■ WORK REQUEST ■
I need each line of the entries below that includes the string "href".

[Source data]
[Start of Attachment]

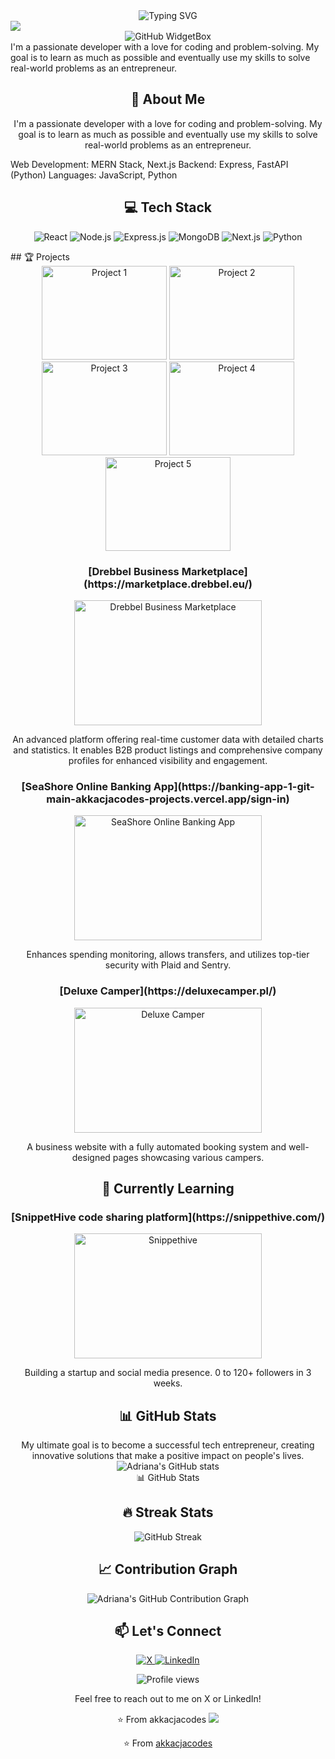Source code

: <div align="center">
  <img src="https://readme-typing-svg.demolab.com?font=Fira+Code&size=32&duration=2800&pause=2000&color=A9FEF7&center=true&vCenter=true&width=940&lines=Hey%2C+I'm+Adriana+Sobota!+Welcome+to+my+Profile!" alt="Typing SVG" />
</div>


<img src="https://user-images.githubusercontent.com/73097560/115834477-dbab4500-a447-11eb-908a-139a6edaec5c.gif">


<div align="center">
  <img src="https://github-widgetbox.vercel.app/api/profile?username=akkacjacodes&data=followers,repositories,stars,commits&theme=nautilus" alt="GitHub WidgetBox" />
</div>
I'm a passionate developer with a love for coding and problem-solving. My goal is to learn as much as possible and eventually use my skills to solve real-world problems as an entrepreneur.

<h2 align="center">🚀 About Me</h2>

<p align="center">
  I'm a passionate developer with a love for coding and problem-solving. My goal is to learn as much as possible and eventually use my skills to solve real-world problems as an entrepreneur.
</p>
Web Development: MERN Stack, Next.js
Backend: Express, FastAPI (Python)
Languages: JavaScript, Python

<h2 align="center">💻 Tech Stack</h2>

<p align="center">
  <img src="https://img.shields.io/badge/React-20232A?style=for-the-badge&logo=react&logoColor=61DAFB" alt="React" />
  <img src="https://img.shields.io/badge/Node.js-43853D?style=for-the-badge&logo=node.js&logoColor=white" alt="Node.js" />
  <img src="https://img.shields.io/badge/Express.js-404D59?style=for-the-badge" alt="Express.js" />
  <img src="https://img.shields.io/badge/MongoDB-4EA94B?style=for-the-badge&logo=mongodb&logoColor=white" alt="MongoDB" />
  <img src="https://img.shields.io/badge/next.js-000000?style=for-the-badge&logo=next.js&logoColor=white" alt="Next.js" />
  <img src="https://img.shields.io/badge/Python-3776AB?style=for-the-badge&logo=python&logoColor=white" alt="Python" />

</p>
## 🏆 Projects

<div align="center">
  <img src="https://i.postimg.cc/htM4Cv65/Screenshot-2024-06-03-at-18-57-17.png" alt="Project 1" width="200" height="150" />
  <img src="https://i.postimg.cc/XvgcJfZY/Screenshot-2024-05-31-at-19-29-48.png" alt="Project 2" width="200" height="150" />
  <img src="https://i.postimg.cc/T3nNGWft/Screenshot-2024-07-27-at-18-44-32.png" alt="Project 3" width="200" height="150" />
  <img src="https://i.postimg.cc/ZYsJ8MBz/Screenshot-2024-06-03-at-19-55-20.png" alt="Project 4" width="200" height="150" />
  <img src="https://i.postimg.cc/NF597TdY/Screenshot-2024-06-03-at-20-02-24.png" alt="Project 5" width="200" height="150" />
</div>

<div align="center">

  
  <h3>[Drebbel Business Marketplace](https://marketplace.drebbel.eu/)</h3>
  <img src="https://i.postimg.cc/htM4Cv65/Screenshot-2024-06-03-at-18-57-17.png" alt="Drebbel Business Marketplace" width="300" height="200" />
  <p>An advanced platform offering real-time customer data with detailed charts and statistics. It enables B2B product listings and comprehensive company profiles for enhanced visibility and engagement.</p>



  <h3>[SeaShore Online Banking App](https://banking-app-1-git-main-akkacjacodes-projects.vercel.app/sign-in)</h3>
  <img src="https://i.postimg.cc/XvgcJfZY/Screenshot-2024-05-31-at-19-29-48.png" alt="SeaShore Online Banking App" width="300" height="200" />
  <p>Enhances spending monitoring, allows transfers, and utilizes top-tier security with Plaid and Sentry.</p>



  <h3>[Deluxe Camper](https://deluxecamper.pl/)</h3>
  <img src="https://i.postimg.cc/ZYsJ8MBz/Screenshot-2024-06-03-at-19-55-20.png" alt="Deluxe Camper" width="300" height="200" />
  <p>A business website with a fully automated booking system and well-designed pages showcasing various campers.</p>

  

## 🌱 Currently Learning
<div align="center">
  <h3>[SnippetHive code sharing platform](https://snippethive.com/)</h3>
  <img src="https://i.postimg.cc/XY6yMr2N/Screenshot-2024-07-30-at-18-54-46.png" alt="Snippethive" width="300" height="200" />
  <p>Building a startup and social media presence. 0 to 120+ followers in 3 weeks.</p>
</div>


<h2 align="center">📊 GitHub Stats</h2>
My ultimate goal is to become a successful tech entrepreneur, creating innovative solutions that make a positive impact on people's lives.

<div align="center">
  <img src="https://github-readme-stats.vercel.app/api?username=akkacjacodes&show_icons=true&theme=radical" alt="Adriana's GitHub stats" />
</div>
📊 GitHub Stats
<h2 align="center">🔥 Streak Stats</h2>

<div align="center">
  <img src="https://github-readme-streak-stats.herokuapp.com/?user=akkacjacodes&theme=radical" alt="GitHub Streak" />
</div>

<h2 align="center">📈 Contribution Graph</h2>

<div align="center">
  <img src="https://github-profile-summary-cards.vercel.app/api/cards/profile-details?username=akkacjacodes&theme=radical" alt="Adriana's GitHub Contribution Graph" />
</div>

<h2 align="center">📫 Let's Connect</h2>

<p align="center">
  <a href="https://x.com/adrianacode" target="_blank">
    <img src="https://img.shields.io/badge/X-1DA1F2?style=for-the-badge&logo=x&logoColor=white" alt="X" />
  </a>
  <a href="https://www.linkedin.com/in/adriana-sobota/" target="_blank">
    <img src="https://img.shields.io/badge/LinkedIn-0077B5?style=for-the-badge&logo=linkedin&logoColor=white" alt="LinkedIn" />
  </a>
</p>
<div align="center">
  <img src="https://komarev.com/ghpvc/?username=akkacjacodes&style=flat-square&color=blue" alt="Profile views" />
</div>

Feel free to reach out to me on X or LinkedIn!

⭐️ From akkacjacodes
<img src="https://user-images.githubusercontent.com/73097560/115834477-dbab4500-a447-11eb-908a-139a6edaec5c.gif">

<div align="center">
  ⭐️ From <a href="https://github.com/akkacjacodes">akkacjacodes</a>
</div>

[End of Attachment]

■ RESPONSE FOR THIS EXERCISE ■
  <a href="https://x.com/adrianacode" target="_blank">
  <a href="https://www.linkedin.com/in/adriana-sobota/" target="_blank">
  ⭐️ From <a href="https://github.com/akkacjacodes">akkacjacodes</a>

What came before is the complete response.